■ Required work ■
Read the data below line by line and copy each one with "layout" in it.

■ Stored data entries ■
%%

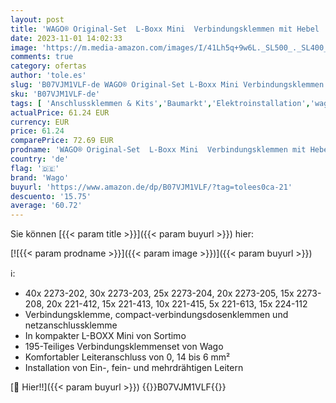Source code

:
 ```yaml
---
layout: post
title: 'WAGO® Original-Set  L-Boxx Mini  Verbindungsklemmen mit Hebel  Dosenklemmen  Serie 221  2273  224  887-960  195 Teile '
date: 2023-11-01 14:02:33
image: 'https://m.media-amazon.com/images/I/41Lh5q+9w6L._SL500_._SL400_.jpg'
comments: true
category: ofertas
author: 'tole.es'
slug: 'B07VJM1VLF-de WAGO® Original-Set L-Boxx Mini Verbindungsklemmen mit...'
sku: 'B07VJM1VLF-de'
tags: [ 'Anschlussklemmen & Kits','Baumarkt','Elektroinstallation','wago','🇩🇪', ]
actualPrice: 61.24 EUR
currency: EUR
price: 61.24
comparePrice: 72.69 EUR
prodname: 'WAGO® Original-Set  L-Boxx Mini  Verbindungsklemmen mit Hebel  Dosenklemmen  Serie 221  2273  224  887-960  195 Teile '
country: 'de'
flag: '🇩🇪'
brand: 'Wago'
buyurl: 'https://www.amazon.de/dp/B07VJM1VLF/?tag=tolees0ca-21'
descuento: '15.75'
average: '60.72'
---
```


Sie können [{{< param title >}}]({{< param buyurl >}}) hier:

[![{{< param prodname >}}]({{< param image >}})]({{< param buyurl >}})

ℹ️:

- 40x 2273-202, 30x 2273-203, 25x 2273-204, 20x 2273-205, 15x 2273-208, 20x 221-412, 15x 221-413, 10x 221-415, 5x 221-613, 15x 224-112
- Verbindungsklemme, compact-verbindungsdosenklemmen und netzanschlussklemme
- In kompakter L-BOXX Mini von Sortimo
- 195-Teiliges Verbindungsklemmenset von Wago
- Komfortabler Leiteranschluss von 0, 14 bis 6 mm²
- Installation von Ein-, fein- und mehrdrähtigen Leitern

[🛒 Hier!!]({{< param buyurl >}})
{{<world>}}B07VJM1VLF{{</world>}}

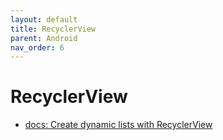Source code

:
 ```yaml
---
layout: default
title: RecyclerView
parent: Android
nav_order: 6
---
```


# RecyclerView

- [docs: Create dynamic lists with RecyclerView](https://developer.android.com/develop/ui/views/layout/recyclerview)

%%

■ Response box ■
layout: post
layout: default
- [docs: Create dynamic lists with RecyclerView](https://developer.android.com/develop/ui/views/layout/recyclerview)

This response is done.